*What is being asked*: Sort through the listing below and keep each line with the word "header". Copy those.

*Source information*:
◇ ◇ ◇ ◇ ◇ ◇ ◇

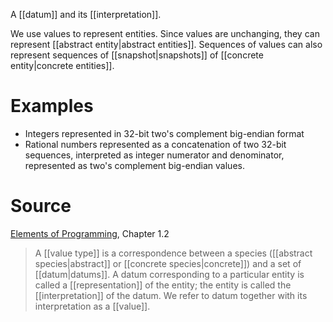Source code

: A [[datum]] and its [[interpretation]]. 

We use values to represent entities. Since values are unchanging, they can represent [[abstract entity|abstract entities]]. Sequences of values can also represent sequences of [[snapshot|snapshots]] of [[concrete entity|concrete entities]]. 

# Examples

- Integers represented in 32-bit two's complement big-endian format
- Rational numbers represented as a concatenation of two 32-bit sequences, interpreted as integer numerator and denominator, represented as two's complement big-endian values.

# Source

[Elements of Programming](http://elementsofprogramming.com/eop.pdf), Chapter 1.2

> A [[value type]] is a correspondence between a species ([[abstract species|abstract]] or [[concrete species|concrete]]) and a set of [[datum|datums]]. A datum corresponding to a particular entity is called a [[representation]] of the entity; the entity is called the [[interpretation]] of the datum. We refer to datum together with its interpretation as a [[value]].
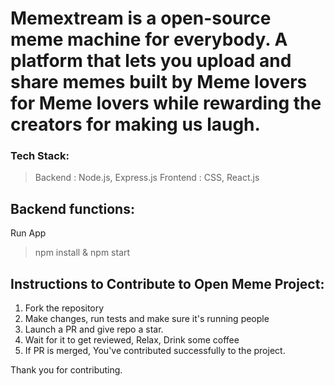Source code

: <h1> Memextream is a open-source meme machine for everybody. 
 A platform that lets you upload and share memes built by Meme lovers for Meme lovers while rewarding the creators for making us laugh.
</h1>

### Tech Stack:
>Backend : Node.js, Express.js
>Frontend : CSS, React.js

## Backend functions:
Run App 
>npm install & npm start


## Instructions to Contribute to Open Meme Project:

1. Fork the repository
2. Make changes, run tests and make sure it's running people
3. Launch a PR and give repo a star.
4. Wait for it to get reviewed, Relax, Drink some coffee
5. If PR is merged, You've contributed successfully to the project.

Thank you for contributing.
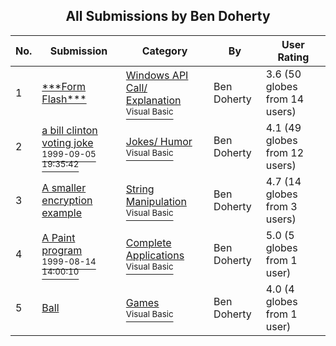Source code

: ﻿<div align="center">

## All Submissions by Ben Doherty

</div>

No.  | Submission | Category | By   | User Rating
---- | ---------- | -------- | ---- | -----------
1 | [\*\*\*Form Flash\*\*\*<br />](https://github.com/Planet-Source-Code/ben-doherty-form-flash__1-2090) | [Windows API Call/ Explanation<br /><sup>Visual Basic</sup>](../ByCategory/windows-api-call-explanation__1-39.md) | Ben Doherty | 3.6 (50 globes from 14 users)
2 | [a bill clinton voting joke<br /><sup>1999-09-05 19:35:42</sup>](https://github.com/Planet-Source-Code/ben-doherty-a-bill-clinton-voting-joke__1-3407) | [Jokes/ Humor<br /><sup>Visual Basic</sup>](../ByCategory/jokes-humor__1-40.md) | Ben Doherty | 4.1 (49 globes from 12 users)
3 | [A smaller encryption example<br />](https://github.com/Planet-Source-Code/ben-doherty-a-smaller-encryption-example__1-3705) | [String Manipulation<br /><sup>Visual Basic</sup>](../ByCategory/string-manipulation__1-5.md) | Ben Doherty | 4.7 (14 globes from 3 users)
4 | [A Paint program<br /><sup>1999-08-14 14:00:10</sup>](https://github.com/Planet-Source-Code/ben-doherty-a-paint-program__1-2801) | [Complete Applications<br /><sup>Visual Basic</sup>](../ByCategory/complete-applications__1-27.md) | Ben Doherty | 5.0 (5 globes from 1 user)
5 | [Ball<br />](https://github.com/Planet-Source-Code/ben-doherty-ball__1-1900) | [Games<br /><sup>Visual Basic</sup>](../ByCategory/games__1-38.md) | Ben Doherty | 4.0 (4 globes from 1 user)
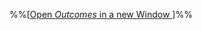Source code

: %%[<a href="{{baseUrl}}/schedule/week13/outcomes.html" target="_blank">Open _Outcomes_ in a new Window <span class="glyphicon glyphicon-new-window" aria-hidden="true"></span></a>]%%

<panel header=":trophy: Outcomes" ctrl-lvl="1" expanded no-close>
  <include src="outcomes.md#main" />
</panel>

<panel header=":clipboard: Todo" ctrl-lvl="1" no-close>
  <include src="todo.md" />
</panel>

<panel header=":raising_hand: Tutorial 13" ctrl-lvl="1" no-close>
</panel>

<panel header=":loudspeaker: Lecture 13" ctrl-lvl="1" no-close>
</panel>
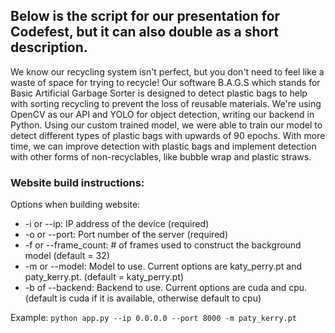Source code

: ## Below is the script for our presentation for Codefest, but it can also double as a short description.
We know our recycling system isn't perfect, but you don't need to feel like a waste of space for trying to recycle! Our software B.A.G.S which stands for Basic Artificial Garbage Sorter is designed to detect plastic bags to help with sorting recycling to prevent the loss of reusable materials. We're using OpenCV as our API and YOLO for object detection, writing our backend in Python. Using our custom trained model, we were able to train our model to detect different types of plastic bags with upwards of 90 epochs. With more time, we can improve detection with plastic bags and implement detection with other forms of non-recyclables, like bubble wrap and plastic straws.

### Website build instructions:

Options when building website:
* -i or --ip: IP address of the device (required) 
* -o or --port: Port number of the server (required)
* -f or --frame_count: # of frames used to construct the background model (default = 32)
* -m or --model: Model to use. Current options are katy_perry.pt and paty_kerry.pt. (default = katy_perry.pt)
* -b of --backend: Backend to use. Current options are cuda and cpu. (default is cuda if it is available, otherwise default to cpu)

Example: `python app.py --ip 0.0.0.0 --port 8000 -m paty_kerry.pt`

◇ ◇ ◇ ◇ ◇ ◇ ◇

*Solution to the exercise*:
<panel header=":trophy: Outcomes" ctrl-lvl="1" expanded no-close>
<panel header=":clipboard: Todo" ctrl-lvl="1" no-close>
<panel header=":raising_hand: Tutorial 13" ctrl-lvl="1" no-close>
<panel header=":loudspeaker: Lecture 13" ctrl-lvl="1" no-close>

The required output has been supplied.